The way to do it is to have a conveyor belt with with masses attached to it. Wrap the belt around two axles, one above the other. (Like a normal conveyor belt, but vertical.) If the masses are distributed uniformly along the length of the belt, then the belt is in equilibrium and won't spontaneously start turning.

Now comes the tricky bit. Take your gravity shielding material an plonk (technical term) it one side of the belts, so it is shielding the masses on one side of the belt. As these masses no longer experience the force of gravity, while the masses on the otherside do, then the belt is no longer in balance and the masses on one side fall. (In turn pulling the masses on the other side up.) When a mass reaches the bottom and passes over the "shield, it becomes weightless, while its opposite number now becomes heavy, hence the process continues. Note that this is a genuine "over-unity" engine, as it will continuously produce extractable energy, with no external energy input.

This kind of reasoning would thus tend to preclude a classical "gravity shield." (Or, if you are happy with the idea of "over-unity" generators, then this would be one way to build one. ;) )

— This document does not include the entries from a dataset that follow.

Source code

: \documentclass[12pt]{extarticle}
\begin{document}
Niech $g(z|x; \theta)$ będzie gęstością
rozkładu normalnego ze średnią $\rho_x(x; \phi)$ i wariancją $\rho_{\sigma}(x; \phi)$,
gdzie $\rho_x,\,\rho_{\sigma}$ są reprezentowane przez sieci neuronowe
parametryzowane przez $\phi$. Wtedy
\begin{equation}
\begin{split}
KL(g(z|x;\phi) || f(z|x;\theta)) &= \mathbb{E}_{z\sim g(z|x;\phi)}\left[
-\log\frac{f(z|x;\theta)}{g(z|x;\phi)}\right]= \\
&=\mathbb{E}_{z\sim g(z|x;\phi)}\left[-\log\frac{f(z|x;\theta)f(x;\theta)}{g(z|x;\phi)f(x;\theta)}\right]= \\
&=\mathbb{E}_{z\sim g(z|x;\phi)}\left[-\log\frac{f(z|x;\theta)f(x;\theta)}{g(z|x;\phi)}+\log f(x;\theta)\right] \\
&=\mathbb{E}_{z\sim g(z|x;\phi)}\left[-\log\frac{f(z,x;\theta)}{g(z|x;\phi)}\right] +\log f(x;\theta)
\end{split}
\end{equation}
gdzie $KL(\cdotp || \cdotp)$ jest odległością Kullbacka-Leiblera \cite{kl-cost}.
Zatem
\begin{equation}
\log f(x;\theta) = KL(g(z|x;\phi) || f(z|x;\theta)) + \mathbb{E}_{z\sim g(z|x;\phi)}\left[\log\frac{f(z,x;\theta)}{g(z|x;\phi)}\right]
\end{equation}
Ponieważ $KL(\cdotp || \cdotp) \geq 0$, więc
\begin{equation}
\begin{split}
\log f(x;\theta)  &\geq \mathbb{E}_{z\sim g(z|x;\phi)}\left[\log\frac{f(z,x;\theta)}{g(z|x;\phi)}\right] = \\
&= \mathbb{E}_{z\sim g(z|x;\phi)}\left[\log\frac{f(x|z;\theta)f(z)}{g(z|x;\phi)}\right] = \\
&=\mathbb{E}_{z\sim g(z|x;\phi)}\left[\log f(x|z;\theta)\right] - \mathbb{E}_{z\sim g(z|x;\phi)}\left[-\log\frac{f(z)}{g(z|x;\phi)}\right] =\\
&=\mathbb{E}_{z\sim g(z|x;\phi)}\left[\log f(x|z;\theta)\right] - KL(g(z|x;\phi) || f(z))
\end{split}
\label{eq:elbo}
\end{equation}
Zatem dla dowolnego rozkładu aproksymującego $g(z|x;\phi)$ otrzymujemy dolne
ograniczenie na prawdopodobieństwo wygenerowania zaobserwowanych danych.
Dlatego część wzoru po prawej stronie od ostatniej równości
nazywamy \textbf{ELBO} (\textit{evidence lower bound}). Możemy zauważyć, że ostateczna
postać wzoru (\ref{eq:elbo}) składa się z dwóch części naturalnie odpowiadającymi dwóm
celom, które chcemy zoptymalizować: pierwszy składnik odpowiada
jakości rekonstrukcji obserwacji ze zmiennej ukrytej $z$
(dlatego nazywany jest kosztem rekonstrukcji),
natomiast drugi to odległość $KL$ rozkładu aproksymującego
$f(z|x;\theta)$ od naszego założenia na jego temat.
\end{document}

This argument would not, however, rule out the possibility of negative gravitational mass. This type of mass would be repelled by normal mass. (If it existed, "like" masses would attract, which is the opposite that is seen with electrostatic charge.) The beauty of this is that the classical field equations that govern gravitational forces would still be "conservative", i.e. energy is conserved and hence they wouldn't lead to the same kind of horrors as the "gravity shield" case. What would be interesting is what would happen to General Relativity, where current formulations assume that gravitational mass and inertial mass are one and the same. :)
 
New Scientist article suggests gravity can be affected by magnetic fields and temperature, via 'hidden dimensions'.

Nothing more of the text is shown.